+++ Recorded information +++
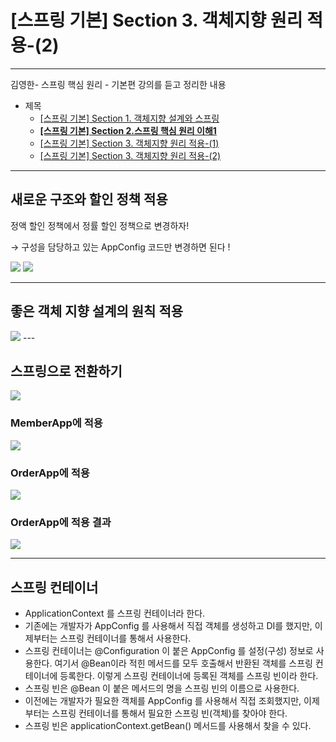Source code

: # [스프링 기본] Section 3. 객체지향 원리 적용-(2)

---

김영한- 스프링 핵심 원리 - 기본편 강의를 듣고 정리한 내용

- 제목
    - [[스프링 기본] Section 1. 객체지향 설계와 스프링](https://www.notion.so/Section-1-803144bd18b048d9b38291c294d30be8?pvs=21)
    - **[[스프링 기본] Section 2.스프링 핵심 원리 이해1](https://www.notion.so/Section-2-1-c8e4a1567c6f46b39dbbc62c59b4f2fd?pvs=21)**
    - [[스프링 기본] Section 3. 객체지향 원리 적용-(1)](https://www.notion.so/Section-3-1-163408c7a48c4e09a5db38ab73d9fb60?pvs=21)
    - [[스프링 기본] Section 3. 객체지향 원리 적용-(2)](https://www.notion.so/Section-3-2-2081960991f942fdbfe31675c3be1abc?pvs=21)

---

## 새로운 구조와 할인 정책 적용 

정액 할인 정책에서 정률 할인 정책으로 변경하자!

→ 구성을 담당하고 있는 AppConfig 코드만 변경하면 된다 ! 

<img src="https://github.com/GYEONGDONGBAEK/SpringStudy/assets/122242439/4b99edcb-8a46-43b6-b985-6ef532efc7e1">

<img src="https://github.com/GYEONGDONGBAEK/SpringStudy/assets/122242439/517fe3fd-6777-4fbc-a549-c69f2d2044cb">

---

## 좋은 객체 지향 설계의 원칙 적용

<img src="https://github.com/GYEONGDONGBAEK/SpringStudy/assets/122242439/a9217d6c-ca04-4d99-be29-9bdaf0735da5">
---

## 스프링으로 전환하기

<img src="https://github.com/GYEONGDONGBAEK/SpringStudy/assets/122242439/80a4ef36-d39d-4d1f-b834-d27e53c2d420">

### MemberApp에 적용

<img src="https://github.com/GYEONGDONGBAEK/SpringStudy/assets/122242439/ed0ced21-6b0f-494b-804c-a95f513fadfa">

### OrderApp에 적용

<img src="https://github.com/GYEONGDONGBAEK/SpringStudy/assets/122242439/7870e16a-72aa-435f-882e-8e247f052ca1">

### OrderApp에 적용 결과

<img src="https://github.com/GYEONGDONGBAEK/SpringStudy/assets/122242439/9d97eb51-434a-416c-ae6c-7efc0b209ba0">

---

## 스프링 컨테이너

- ApplicationContext 를 스프링 컨테이너라 한다.
- 기존에는 개발자가 AppConfig 를 사용해서 직접 객체를 생성하고 DI를 했지만, 이제부터는 스프링 컨테이너를 통해서 사용한다.
- 스프링 컨테이너는 @Configuration 이 붙은 AppConfig 를 설정(구성) 정보로 사용한다. 여기서 @Bean이라 적힌 메서드를 모두 호출해서 반환된 객체를 스프링 컨테이너에 등록한다. 이렇게 스프링 컨테이너에 등록된 객체를 스프링 빈이라 한다.
- 스프링 빈은 @Bean 이 붙은 메서드의 명을 스프링 빈의 이름으로 사용한다.
- 이전에는 개발자가 필요한 객체를 AppConfig 를 사용해서 직접 조회했지만, 이제부터는 스프링 컨테이너를 통해서 필요한 스프링 빈(객체)를 찾아야 한다.
- 스프링 빈은 applicationContext.getBean() 메서드를 사용해서 찾을 수 있다.
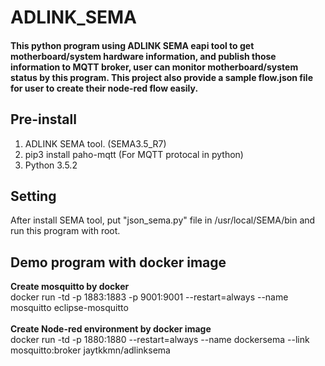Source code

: # ADLINK_SEMA
#### This python program using ADLINK SEMA eapi tool to get motherboard/system hardware information, and publish those information to MQTT broker, user can monitor motherboard/system status by this program. This project also provide a sample flow.json file for user to create their node-red flow easily.

## Pre-install
1. ADLINK SEMA tool. (SEMA3.5_R7)
2. pip3 install paho-mqtt (For MQTT protocal in python)
3. Python 3.5.2

## Setting
After install SEMA tool, put "json_sema.py" file in /usr/local/SEMA/bin and run this program with root.

## Demo program with docker image
**Create mosquitto by docker** <br>
docker run -td -p 1883:1883 -p 9001:9001 --restart=always --name mosquitto eclipse-mosquitto <br><br>
**Create Node-red environment by docker image** <br>
docker run -td -p 1880:1880 --restart=always --name dockersema --link mosquitto:broker jaytkkmn/adlinksema



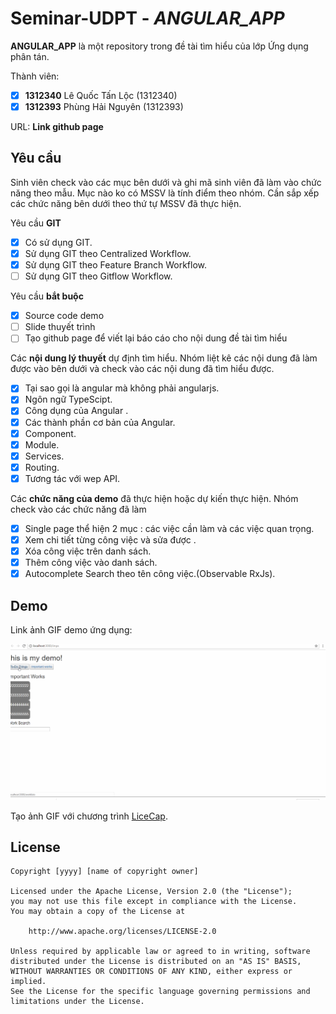# Seminar-UDPT - *ANGULAR_APP*

**ANGULAR_APP** là một repository trong đề tài tìm hiểu của lớp Ứng dụng phân tán.

Thành viên:
* [x] **1312340** Lê Quốc Tấn Lộc (1312340)
* [x] **1312393** Phùng Hải Nguyên  (1312393)

URL: **Link github page**

## Yêu cầu

Sinh viên check vào các mục bên dưới và ghi mã sinh viên đã làm vào chức năng theo mẫu. Mục nào ko có MSSV là tính điểm theo nhóm. Cần sắp xếp các chức năng bên dưới theo thứ tự MSSV đã thực hiện.

Yêu cầu **GIT**
* [x] Có sử dụng GIT.
* [x] Sử dụng GIT theo Centralized Workflow.
* [x] Sử dụng GIT theo Feature Branch Workflow.
* [ ] Sử dụng GIT theo Gitflow Workflow.

Yêu cầu **bắt buộc**
* [x] Source code demo
* [ ] Slide thuyết trình
* [ ] Tạo github page để viết lại báo cáo cho nội dung đề tài tìm hiểu

Các **nội dung lý thuyết** dự định tìm hiểu. Nhóm liệt kê các nội dung đã làm được vào bên dưới và check vào các nội dung đã tìm hiểu được.
* [x] Tại sao gọi là angular  mà không phải angularjs.
* [x] Ngôn ngữ TypeScipt.
* [x] Công dụng của Angular .
* [x] Các thành phần cơ bản của Angular.
* [x] Component.
* [x] Module.
* [x] Services.
* [x] Routing.
* [x] Tương tác với wep API.

Các **chức năng của demo** đã thực hiện hoặc dự kiến thực hiện. Nhóm check vào các chức năng đã làm
* [x] Single page thể hiện 2 mục : các việc cần làm và các việc quan trọng.
* [x] Xem chi tiết từng công việc và sửa được .
* [x] Xóa công việc trên danh sách.
* [x] Thêm công việc vào danh sách.
* [x] Autocomplete Search theo tên công việc.(Observable  RxJs).

## Demo

Link ảnh GIF demo ứng dụng:

![Video Walkthrough](demo.gif)

Tạo ảnh GIF với chương trình [LiceCap](http://www.cockos.com/licecap/).


## License

    Copyright [yyyy] [name of copyright owner]

    Licensed under the Apache License, Version 2.0 (the "License");
    you may not use this file except in compliance with the License.
    You may obtain a copy of the License at

        http://www.apache.org/licenses/LICENSE-2.0

    Unless required by applicable law or agreed to in writing, software
    distributed under the License is distributed on an "AS IS" BASIS,
    WITHOUT WARRANTIES OR CONDITIONS OF ANY KIND, either express or implied.
    See the License for the specific language governing permissions and
    limitations under the License.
+++
** Work instruction **
Your answer should consist solely of the lines from the one containing "vào danh sách." through the last line of the listing, written out word for word.

** Output of the task **
* [x] Thêm công việc vào danh sách.
* [x] Autocomplete Search theo tên công việc.(Observable  RxJs).

## Demo

Link ảnh GIF demo ứng dụng:

![Video Walkthrough](demo.gif)

Tạo ảnh GIF với chương trình [LiceCap](http://www.cockos.com/licecap/).


## License

    Copyright [yyyy] [name of copyright owner]

    Licensed under the Apache License, Version 2.0 (the "License");
    you may not use this file except in compliance with the License.
    You may obtain a copy of the License at

        http://www.apache.org/licenses/LICENSE-2.0

    Unless required by applicable law or agreed to in writing, software
    distributed under the License is distributed on an "AS IS" BASIS,
    WITHOUT WARRANTIES OR CONDITIONS OF ANY KIND, either express or implied.
    See the License for the specific language governing permissions and
    limitations under the License.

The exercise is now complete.